Before Xi Jinping, China’s military diplomacy focused on confidence-building, limited training and narrowly defined missions such as peacekeeping and counter-piracy, aimed largely at reassurance and integration into existing security frameworks. Under Xi, however, China’s defence and security posture has shifted towards an assertive posture that has sought to expand China’s global presence, protect overseas interests and engage in norm-shaping behaviour. That evolution reflects Xi’s attempts to remould the international system and is codified in the following strategic documents.
3.1.2
China’s security ambitions under President Xi

China’s Military Strategy (2015 Defence White Paper)
The 2015 Defence White Paper marked a foundational shift in PLA strategy by explicitly authorising a broader international security role. Its central theme—safeguarding China’s maritime rights and interests—elevated maritime power from a supporting function to a strategic priority. Most significantly, it introduced a new strategic task: safeguarding the security of China’s overseas interests, formally legitimising overseas operations in support of trade, citizens (Beijing includes overseas Chinese communities in its definition, even when they’re foreign citizens), and projects such as the Belt and Road Initiative.
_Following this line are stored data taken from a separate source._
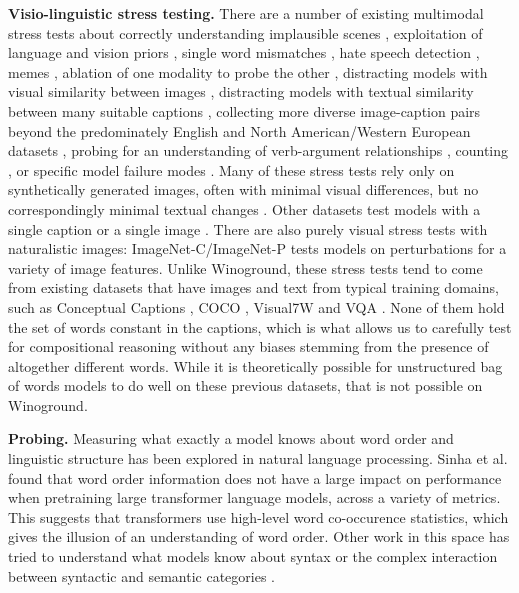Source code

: \documentclass[10pt,twocolumn,letterpaper]{article}
\begin{document}
\textbf{Visio-linguistic stress testing.} There are a number of existing multimodal stress tests about correctly understanding implausible scenes \cite{choi2012context}, exploitation of language and vision priors \cite{chao2017being, goyal2017making}, single word mismatches \cite{shekhar2017foil}, hate speech detection \cite{hosseinmardi2015detection,zhong2016content,gomez2020exploring, kirk2021hatemoji}, memes \cite{kiela2020hateful,suryawanshi2021trollmeme}, ablation of one modality to probe the other \cite{frank-etal-2021-vision}, distracting models with visual similarity between images \cite{hu2019evaluating, bogin2021covr}, distracting models with textual similarity between many suitable captions \cite{ding2016understanding, akula2020words}, collecting more diverse image-caption pairs beyond the predominately English and North American/Western European datasets \cite{liu-etal-2021-visually}, probing for an understanding of verb-argument relationships \cite{hendricks2021probing}, counting \cite{parcalabescu2021seeing}, or specific model failure modes \cite{singh2019towards,sidorov2020textcaps}. Many of these stress tests rely only on synthetically generated images, often with minimal visual differences, but no correspondingly minimal textual changes \cite{vedantam2021curi}. Other datasets test models with a single caption \cite{suhr2017corpus} or a single image \cite{johnson2017clevr, bitton-etal-2021-automatic}. There are also purely visual stress tests with naturalistic images: ImageNet-C/ImageNet-P \cite{hendrycks2019robustness} tests models on perturbations for a variety of image features.  Unlike Winoground, these stress tests tend to come from existing datasets that have images and text from typical training domains, such as Conceptual Captions \cite{sharma2018conceptual}, COCO \cite{lin2014microsoft}, Visual7W \cite{zhu2016visual7w} and VQA \cite{antol2015vqa,goyal2017making}. None of them hold the set of words constant in the captions, which is what allows us to carefully test for compositional reasoning without any biases stemming from the presence of altogether different words. While it is theoretically possible for unstructured bag of words models to do well on these previous datasets, that is not possible on Winoground.

\textbf{Probing.} Measuring what exactly a model knows about word order and linguistic structure has been explored in natural language processing. Sinha et al. \cite{sinha2021matterslittle} found that word order information does not have a large impact on performance when pretraining large transformer language models, across a variety of metrics. This suggests that transformers use high-level word co-occurence statistics, which gives the illusion of an understanding of word order. Other work in this space has tried to understand what models know about syntax \cite{linzen2016assessing, gulordava2018, williams-etal-2018-latent, hu-etal-2020-systematic, gauthier-etal-2020-syntaxgym,  sinha-etal-2021-unnatural, parthasarathi-etal-2021-sometimes-want} or the complex interaction between syntactic and semantic categories \cite{kann-etal-2019-verb,warstadt-etal-2019-investigating,thrush2020investigating, warstadt-etal-2020-blimp-benchmark}.
\end{document}
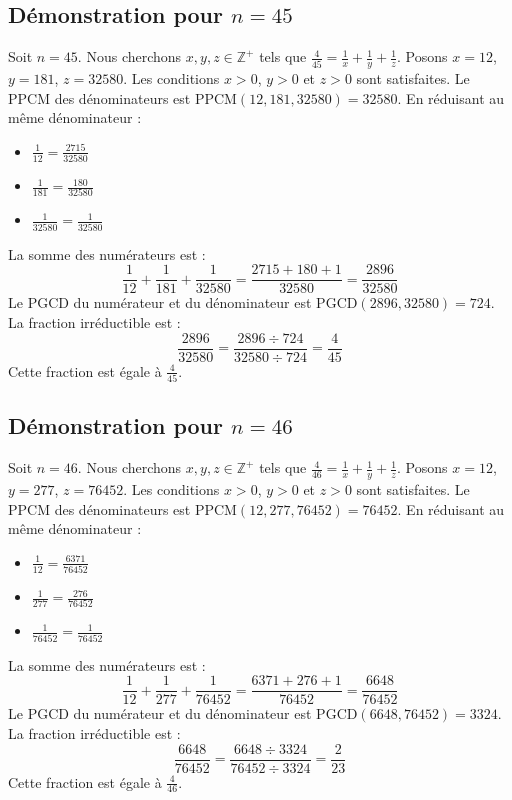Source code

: \documentclass[11pt,a4paper]{article}
\begin{document}
\subsection{Démonstration pour $n = 45$}
Soit $n = 45$. Nous cherchons $x, y, z \in \mathbb{Z}^{+}$ tels que $\frac{4}{45} = \frac{1}{x} + \frac{1}{y} + \frac{1}{z}$.
Posons $x = 12$, $y = 181$, $z = 32580$.
Les conditions $x > 0$, $y > 0$ et $z > 0$ sont satisfaites.
Le PPCM des dénominateurs est $\text{PPCM}(12, 181, 32580) = 32580$.
En réduisant au même dénominateur :
\begin{itemize}
    \item $\frac{1}{12} = \frac{2715}{32580}$
    \item $\frac{1}{181} = \frac{180}{32580}$
    \item $\frac{1}{32580} = \frac{1}{32580}$
\end{itemize}
La somme des numérateurs est :
$$ \frac{1}{12} + \frac{1}{181} + \frac{1}{32580} = \frac{2715 + 180 + 1}{32580} = \frac{2896}{32580} $$
Le PGCD du numérateur et du dénominateur est $\text{PGCD}(2896, 32580) = 724$.
La fraction irréductible est :
$$ \frac{2896}{32580} = \frac{2896 \div 724}{32580 \div 724} = \frac{4}{45} $$
Cette fraction est égale à $\frac{4}{45}$.

\subsection{Démonstration pour $n = 46$}
Soit $n = 46$. Nous cherchons $x, y, z \in \mathbb{Z}^{+}$ tels que $\frac{4}{46} = \frac{1}{x} + \frac{1}{y} + \frac{1}{z}$.
Posons $x = 12$, $y = 277$, $z = 76452$.
Les conditions $x > 0$, $y > 0$ et $z > 0$ sont satisfaites.
Le PPCM des dénominateurs est $\text{PPCM}(12, 277, 76452) = 76452$.
En réduisant au même dénominateur :
\begin{itemize}
    \item $\frac{1}{12} = \frac{6371}{76452}$
    \item $\frac{1}{277} = \frac{276}{76452}$
    \item $\frac{1}{76452} = \frac{1}{76452}$
\end{itemize}
La somme des numérateurs est :
$$ \frac{1}{12} + \frac{1}{277} + \frac{1}{76452} = \frac{6371 + 276 + 1}{76452} = \frac{6648}{76452} $$
Le PGCD du numérateur et du dénominateur est $\text{PGCD}(6648, 76452) = 3324$.
La fraction irréductible est :
$$ \frac{6648}{76452} = \frac{6648 \div 3324}{76452 \div 3324} = \frac{2}{23} $$
Cette fraction est égale à $\frac{4}{46}$.
\end{document}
The document directed the PLAN to move from ‘offshore waters defence’ towards a combination of offshore defence and ‘open seas protection’, signalling ambition for a bluewater navy capable of sustained global operations. It also called for expanded participation in international security cooperation and UN peacekeeping and deeper military relationships across regions. This white paper provided the intellectual and operational foundation for China’s expanding naval deployments, overseas logistics and growing defence engagement footprint.
China’s National Defense in the New Era (2019 Defence White Paper)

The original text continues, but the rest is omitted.